*** Opening PROVIDED ENTRIES ***

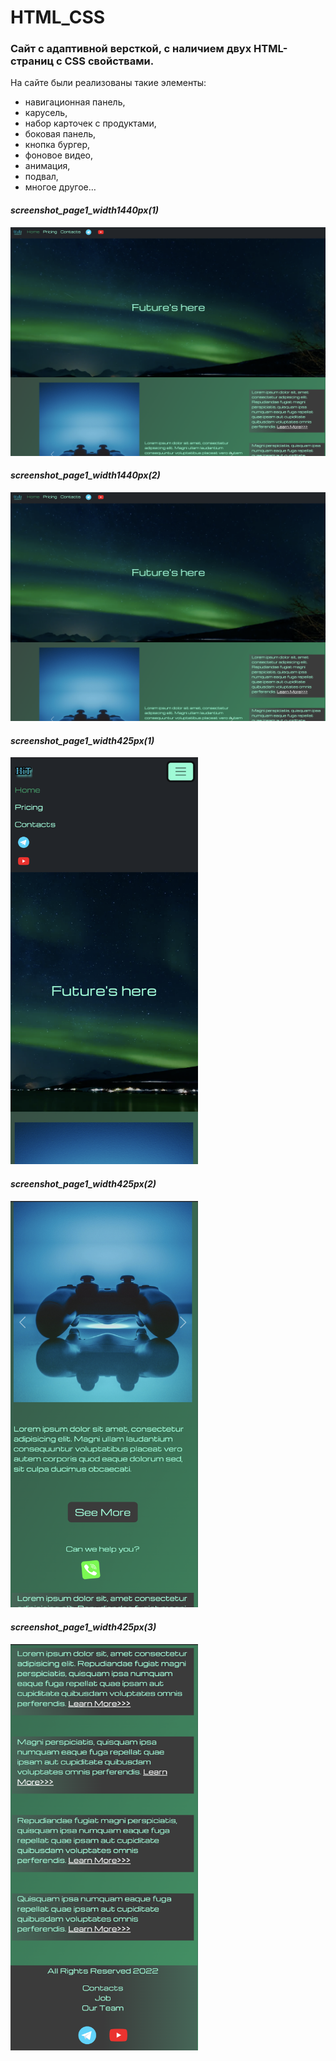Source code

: # HTML_CSS

### Сайт с адаптивной версткой, с наличием двух HTML-страниц с CSS свойствами. 

На сайте были реализованы такие элементы:
- навигационная панель, 
- карусель,
- набор карточек с продуктами,
- боковая панель,
- кнопка бургер,
- фоновое видео,
- анимация,
- подвал,
- многое другое… 

#### *screenshot_page1_width1440px(1)*
<img src="./photo_for_readme/1.1.1.png" width="600">

#### *screenshot_page1_width1440px(2)*
<img src="./photo_for_readme/1.1.1.png" width="600">


#### *screenshot_page1_width425px(1)*
<img src="./photo_for_readme/1.2.1.png" width="300">

#### *screenshot_page1_width425px(2)*
<img src="./photo_for_readme/1.2.2.png" width="300">

#### *screenshot_page1_width425px(3)*
<img src="./photo_for_readme/1.2.3.png" width="300">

*** Closing PROVIDED ENTRIES ***

#### WORK TASK:
Look through the data above. Each line containing the word "панель" needs to be copied.

#### THE ANSWER:
- навигационная панель, 
- боковая панель,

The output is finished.